Mrs. Ahmed disclosed this at the Institute of Directors (IoD) 2021 Annual Directors Conference which was held on Wednesday in Abuja.

According to the News Agency of Nigeria (NAN) the event with the theme: “Creating the Future: Deepening the Corporate Governance Practice through Multi-Sectoral and Multi-Generational Collaborations,” was meant to discuss economic development.

Mrs Ahmed added that the recent development was in line with President’s commitment to further diversifying the Nigerian economy which is heavily dependent on oil. She observed that Nigeria was showing resilience in recovery from recession from coronavirus (COVID-19) pandemic which intensely affected global economies.

The minister said the federal government alongside the private sector had implemented a wide range of monetary measures to stimulate economic recovery, growth and development, job creation and improved standards of living.

She also explained that the government was doing everything to improve and diversify Nigeria’s revenue generation.

Nigeria was quickly able to exit recession and is on her way to path of sustainable growth and we are intensifying efforts to grow and diversify our revenue sources to grow revenue from the current 8 per cent.”

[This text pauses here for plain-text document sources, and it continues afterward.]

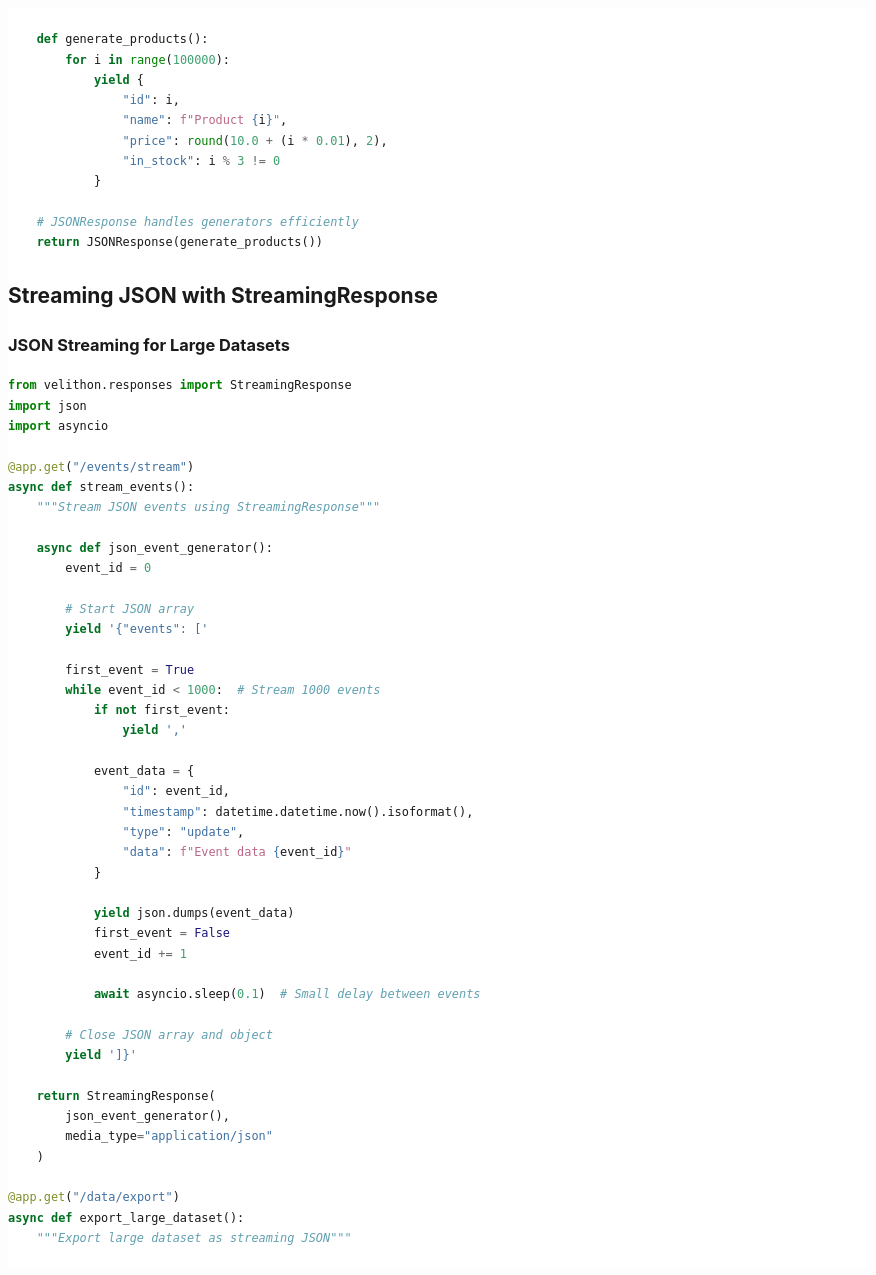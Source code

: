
 ```python
    
    def generate_products():
        for i in range(100000):
            yield {
                "id": i,
                "name": f"Product {i}",
                "price": round(10.0 + (i * 0.01), 2),
                "in_stock": i % 3 != 0
            }
    
    # JSONResponse handles generators efficiently
    return JSONResponse(generate_products())
```

## Streaming JSON with StreamingResponse

### JSON Streaming for Large Datasets

```python
from velithon.responses import StreamingResponse
import json
import asyncio

@app.get("/events/stream")
async def stream_events():
    """Stream JSON events using StreamingResponse"""
    
    async def json_event_generator():
        event_id = 0
        
        # Start JSON array
        yield '{"events": ['
        
        first_event = True
        while event_id < 1000:  # Stream 1000 events
            if not first_event:
                yield ','
            
            event_data = {
                "id": event_id,
                "timestamp": datetime.datetime.now().isoformat(),
                "type": "update",
                "data": f"Event data {event_id}"
            }
            
            yield json.dumps(event_data)
            first_event = False
            event_id += 1
            
            await asyncio.sleep(0.1)  # Small delay between events
        
        # Close JSON array and object
        yield ']}'
    
    return StreamingResponse(
        json_event_generator(),
        media_type="application/json"
    )

@app.get("/data/export")
async def export_large_dataset():
    """Export large dataset as streaming JSON"""
    
```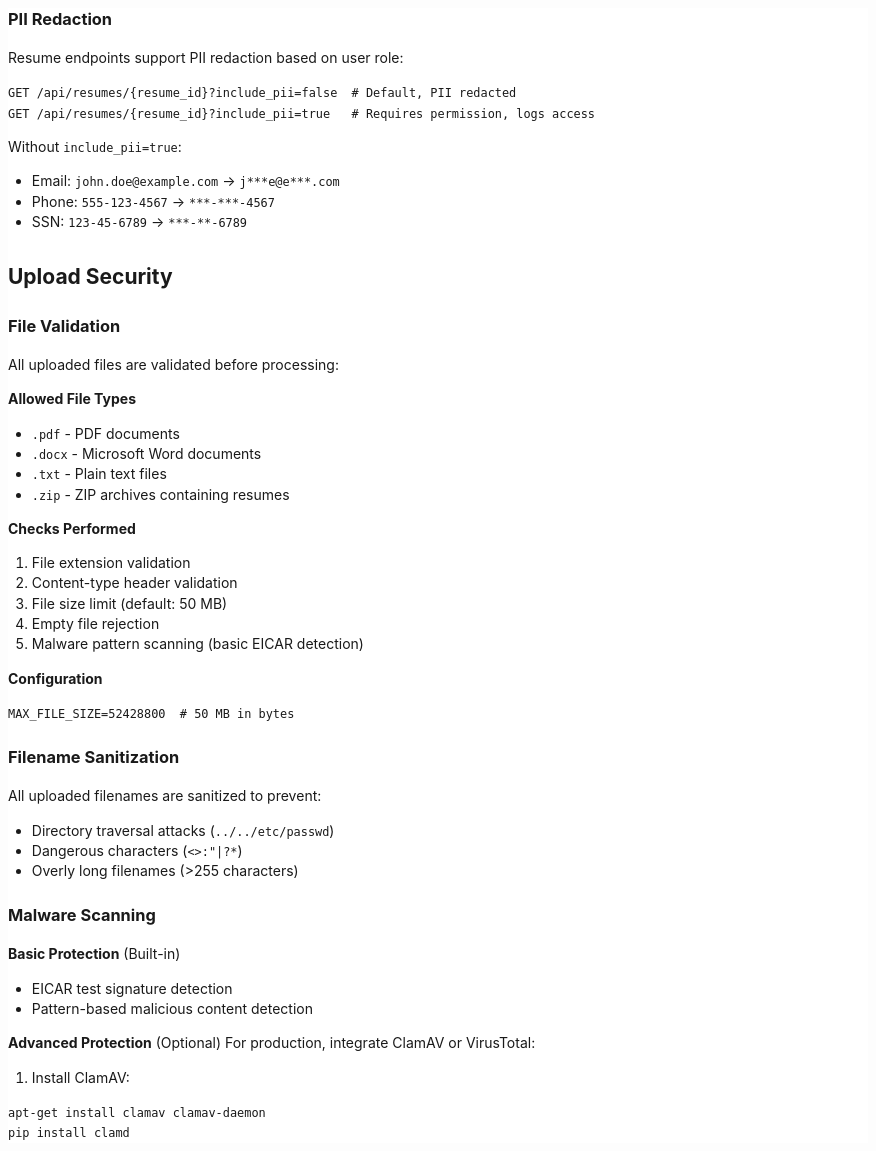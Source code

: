### PII Redaction

Resume endpoints support PII redaction based on user role:

```
GET /api/resumes/{resume_id}?include_pii=false  # Default, PII redacted
GET /api/resumes/{resume_id}?include_pii=true   # Requires permission, logs access
```

Without `include_pii=true`:
- Email: `john.doe@example.com` → `j***e@e***.com`
- Phone: `555-123-4567` → `***-***-4567`
- SSN: `123-45-6789` → `***-**-6789`

## Upload Security

### File Validation

All uploaded files are validated before processing:

**Allowed File Types**
- `.pdf` - PDF documents
- `.docx` - Microsoft Word documents
- `.txt` - Plain text files
- `.zip` - ZIP archives containing resumes

**Checks Performed**
1. File extension validation
2. Content-type header validation
3. File size limit (default: 50 MB)
4. Empty file rejection
5. Malware pattern scanning (basic EICAR detection)

**Configuration**
```env
MAX_FILE_SIZE=52428800  # 50 MB in bytes
```

### Filename Sanitization

All uploaded filenames are sanitized to prevent:
- Directory traversal attacks (`../../etc/passwd`)
- Dangerous characters (`<>:"|?*`)
- Overly long filenames (>255 characters)

### Malware Scanning

**Basic Protection** (Built-in)
- EICAR test signature detection
- Pattern-based malicious content detection

**Advanced Protection** (Optional)
For production, integrate ClamAV or VirusTotal:

1. Install ClamAV:
```bash
apt-get install clamav clamav-daemon
pip install clamd
```

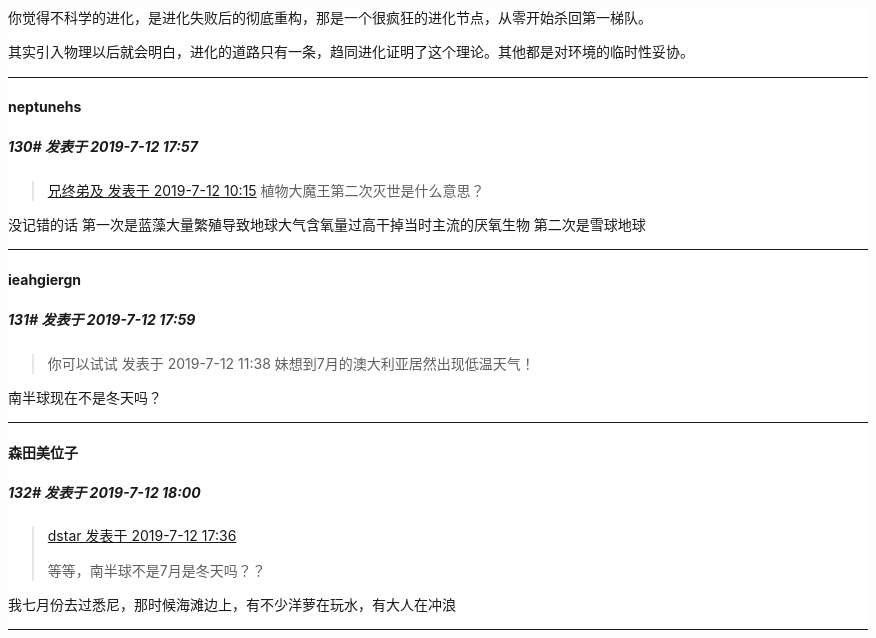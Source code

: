 
你觉得不科学的进化，是进化失败后的彻底重构，那是一个很疯狂的进化节点，从零开始杀回第一梯队。


其实引入物理以后就会明白，进化的道路只有一条，趋同进化证明了这个理论。其他都是对环境的临时性妥协。







*****

####  neptunehs  
##### 130#       发表于 2019-7-12 17:57



<blockquote><a href="httphttps://bbs.saraba1st.com/2b/forum.php?mod=redirect&amp;goto=findpost&amp;pid=44482807&amp;ptid=1845999" target="_blank">兄终弟及 发表于 2019-7-12 10:15</a>
植物大魔王第二次灭世是什么意思？</blockquote>
没记错的话 第一次是蓝藻大量繁殖导致地球大气含氧量过高干掉当时主流的厌氧生物
第二次是雪球地球







*****

####  ieahgiergn  
##### 131#       发表于 2019-7-12 17:59



<blockquote>你可以试试 发表于 2019-7-12 11:38
妹想到7月的澳大利亚居然出现低温天气！</blockquote>
南半球现在不是冬天吗？







*****

####  森田美位子  
##### 132#       发表于 2019-7-12 18:00



<blockquote><a href="httphttps://bbs.saraba1st.com/2b/forum.php?mod=redirect&amp;goto=findpost&amp;pid=44489240&amp;ptid=1845999" target="_blank">dstar 发表于 2019-7-12 17:36</a>

等等，南半球不是7月是冬天吗？？</blockquote>
我七月份去过悉尼，那时候海滩边上，有不少洋萝在玩水，有大人在冲浪







*****
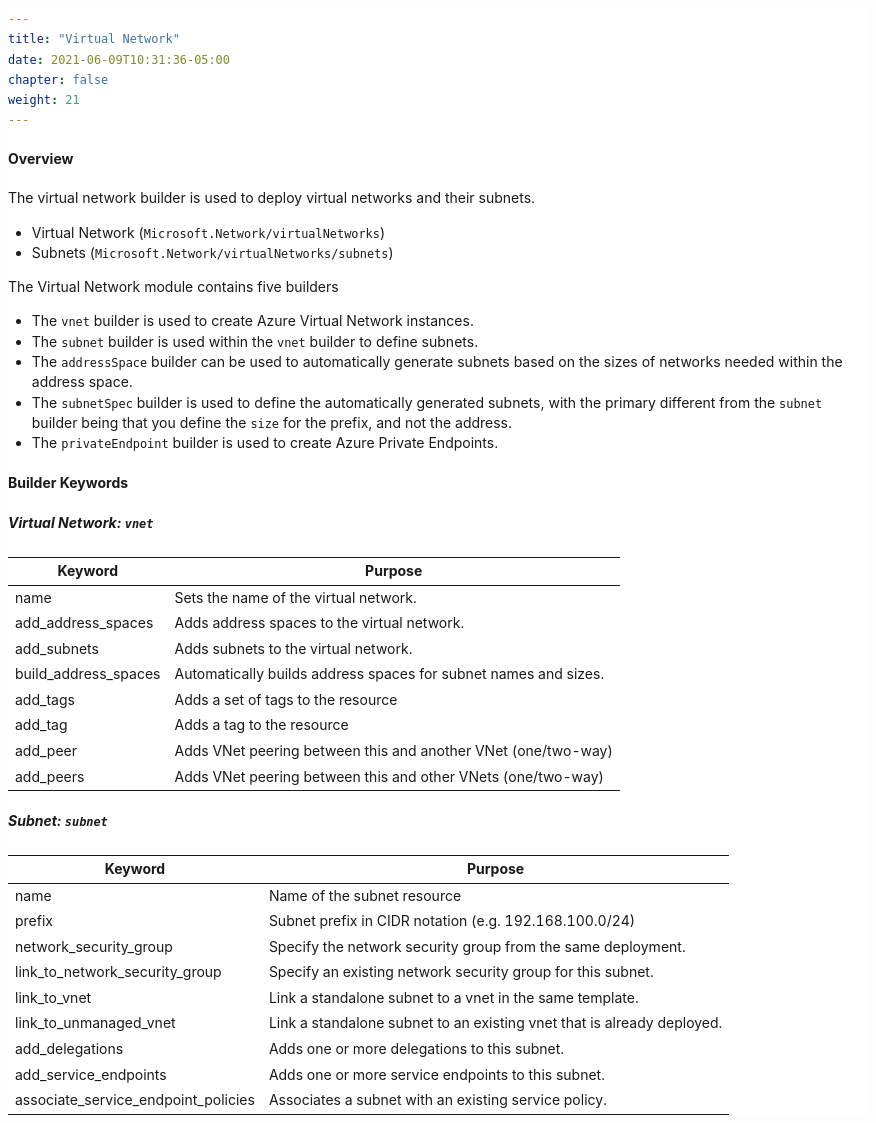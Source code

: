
 ```yaml
---
title: "Virtual Network"
date: 2021-06-09T10:31:36-05:00
chapter: false
weight: 21
---
```


#### Overview

The virtual network builder is used to deploy virtual networks and their subnets.

- Virtual Network (`Microsoft.Network/virtualNetworks`)
- Subnets (`Microsoft.Network/virtualNetworks/subnets`)

The Virtual Network module contains five builders

- The `vnet` builder is used to create Azure Virtual Network instances.
- The `subnet` builder is used within the `vnet` builder to define subnets.
- The `addressSpace` builder can be used to automatically generate subnets based on the sizes of networks needed within the address space.
- The `subnetSpec` builder is used to define the automatically generated subnets, with the primary different from the `subnet` builder being that you define the `size` for the prefix, and not the address.
- The `privateEndpoint` builder is used to create Azure Private Endpoints.

#### Builder Keywords

##### Virtual Network: `vnet`

| Keyword                                 | Purpose                                                                |
| --------------------------------------- | ---------------------------------------------------------------------- |
| name                                    | Sets the name of the virtual network.                                  |
| add_address_spaces                      | Adds address spaces to the virtual network.                            |
| add_subnets                             | Adds subnets to the virtual network.                                   |
| build_address_spaces                    | Automatically builds address spaces for subnet names and sizes.        |
| add_tags                                | Adds a set of tags to the resource                                     |
| add_tag                                 | Adds a tag to the resource                                             |
| add_peer                                | Adds VNet peering between this and another VNet (one/two-way)          |
| add_peers                               | Adds VNet peering between this and other VNets (one/two-way)           |

##### Subnet: `subnet`

| Keyword                                 | Purpose                                                                                        |
| --------------------------------------- | ---------------------------------------------------------------------------------------------- |
| name                                    | Name of the subnet resource                                                                    |
| prefix                                  | Subnet prefix in CIDR notation (e.g. 192.168.100.0/24)                                         |
| network_security_group                  | Specify the network security group from the same deployment.                                   |
| link_to_network_security_group          | Specify an existing network security group for this subnet.                                    |
| link_to_vnet                            | Link a standalone subnet to a vnet in the same template.                                       |
| link_to_unmanaged_vnet                  | Link a standalone subnet to an existing vnet that is already deployed.                         |
| add_delegations                         | Adds one or more delegations to this subnet.                                                   |
| add_service_endpoints                   | Adds one or more service endpoints to this subnet.                                             |
| associate_service_endpoint_policies     | Associates a subnet with an existing service policy.                                           |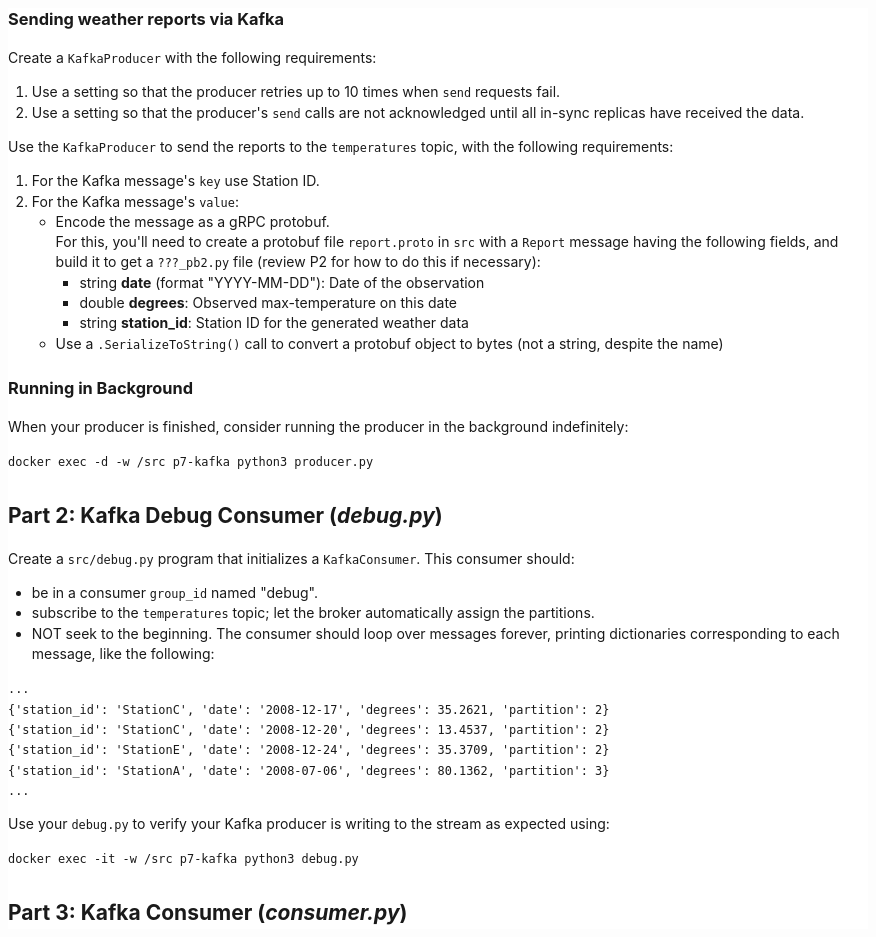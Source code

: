 ### Sending weather reports via Kafka

Create a `KafkaProducer` with the following requirements:
1. Use a setting so that the producer retries up to 10 times when `send` requests fail.
2. Use a setting so that the producer's `send` calls are not acknowledged until all in-sync replicas have received the data.

Use the `KafkaProducer` to send the reports to the `temperatures` topic, with the following requirements:

1. For the Kafka message's `key` use Station ID.
2. For the Kafka message's `value`:
    - Encode the message as a gRPC protobuf.  
For this, you'll need to create a protobuf file `report.proto` in `src` 
with a `Report` message having the following fields, and build it to get 
a `???_pb2.py` file (review P2 for how to do this if necessary):
      * string **date** (format "YYYY-MM-DD"): Date of the observation
      * double **degrees**: Observed max-temperature on this date
      * string **station_id**: Station ID for the generated weather data
    - Use a `.SerializeToString()` call to convert a protobuf object to bytes (not a string, despite the name)

### Running in Background

When your producer is finished, consider running the producer in the background indefinitely:

```
docker exec -d -w /src p7-kafka python3 producer.py
```

## Part 2: Kafka Debug Consumer (*debug.py*)

Create a `src/debug.py` program that initializes a `KafkaConsumer`. This consumer should:

- be in a consumer `group_id` named "debug".
- subscribe to the `temperatures` topic; let the broker automatically assign the partitions.
- NOT seek to the beginning. The consumer should loop over messages forever, printing dictionaries corresponding to each message, like the following:

```
...
{'station_id': 'StationC', 'date': '2008-12-17', 'degrees': 35.2621, 'partition': 2}
{'station_id': 'StationC', 'date': '2008-12-20', 'degrees': 13.4537, 'partition': 2}
{'station_id': 'StationE', 'date': '2008-12-24', 'degrees': 35.3709, 'partition': 2}
{'station_id': 'StationA', 'date': '2008-07-06', 'degrees': 80.1362, 'partition': 3}
...
```

Use your `debug.py` to verify your Kafka producer is writing to the stream as expected using:
```
docker exec -it -w /src p7-kafka python3 debug.py
```

## Part 3: Kafka Consumer (*consumer.py*)
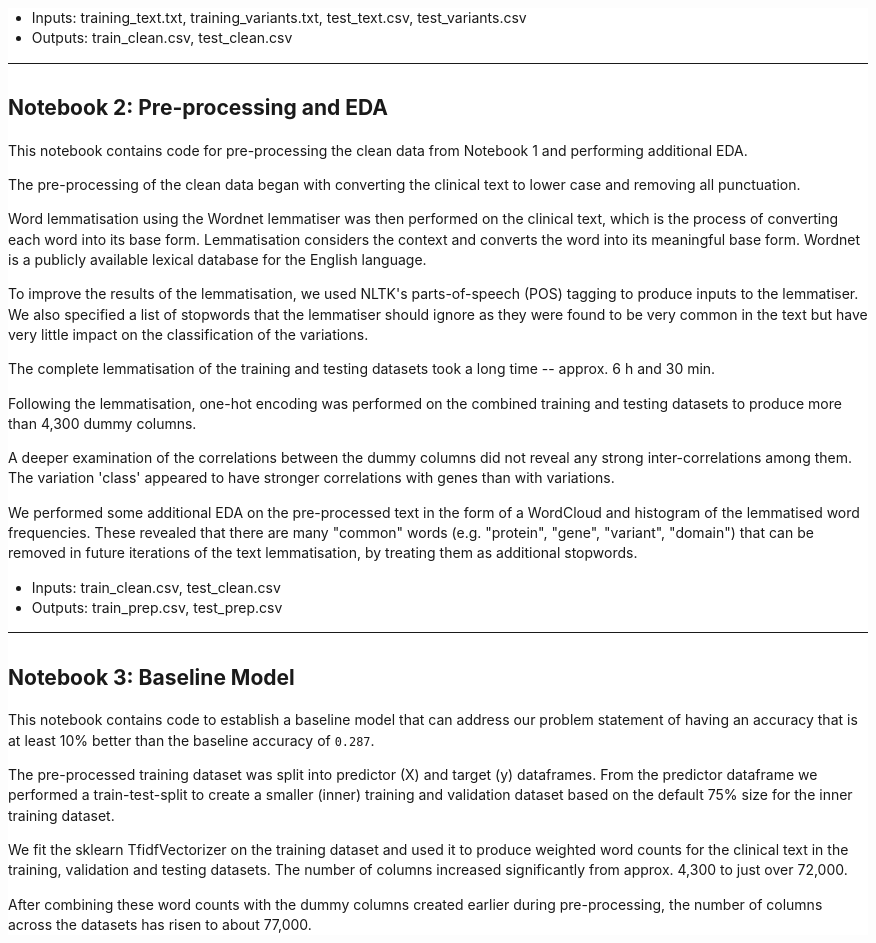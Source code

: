 - Inputs: training_text.txt, training_variants.txt, test_text.csv, test_variants.csv
- Outputs: train_clean.csv, test_clean.csv
---

## Notebook 2: Pre-processing and EDA

This notebook contains code for pre-processing the clean data from Notebook 1 and performing additional EDA.

The pre-processing of the clean data began with converting the clinical text to lower case and removing all punctuation.

Word lemmatisation using the Wordnet lemmatiser was then performed on the clinical text, which is the process of converting each word into its base form. Lemmatisation considers the context and converts the word into its meaningful base form. Wordnet is a publicly available lexical database for the English language.

To improve the results of the lemmatisation, we used NLTK's parts-of-speech (POS) tagging to produce inputs to the lemmatiser. We also specified a list of stopwords that the lemmatiser should ignore as they were found to be very common in the text but have very little impact on the classification of the variations.

The complete lemmatisation of the training and testing datasets took a long time -- approx. 6 h and 30 min.

Following the lemmatisation, one-hot encoding was performed on the combined training and testing datasets to produce more than 4,300 dummy columns.

A deeper examination of the correlations between the dummy columns did not reveal any strong inter-correlations among them. The variation 'class' appeared to have stronger correlations with genes than with variations.

We performed some additional EDA on the pre-processed text in the form of a WordCloud and histogram of the lemmatised word frequencies. These revealed that there are many "common" words (e.g. "protein", "gene", "variant", "domain") that can be removed in future iterations of the text lemmatisation, by treating them as additional stopwords.

- Inputs: train_clean.csv, test_clean.csv
- Outputs: train_prep.csv, test_prep.csv
---

## Notebook 3: Baseline Model

This notebook contains code to establish a baseline model that can address our problem statement of having an accuracy that is at least 10% better than the baseline accuracy of `0.287`.

The pre-processed training dataset was split into predictor (X) and target (y) dataframes. From the predictor dataframe we performed a train-test-split to create a smaller (inner) training and validation dataset based on the default 75% size for the inner training dataset.

We fit the sklearn TfidfVectorizer on the training dataset and used it to produce weighted word counts for the clinical text in the training, validation and testing datasets. The number of columns increased significantly from approx. 4,300 to just over 72,000.

After combining these word counts with the dummy columns created earlier during pre-processing, the number of columns across the datasets has risen to about 77,000.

“Our non-oil revenues have grown to N1.15 trillion, representing 15.7 per cent above set target. We are working on the 2021 finance bill and it’s nearing completion. Also, the recent approval of the medium-term national development plan is an important milestone of Buhari’s commitment to delivering sustainable growth and we require strong support and monitoring during implementation,” she said.

Mrs Ahmed reinforced the government’s decision to do something about infrastructure and reduce the cost of production for businesses in the country.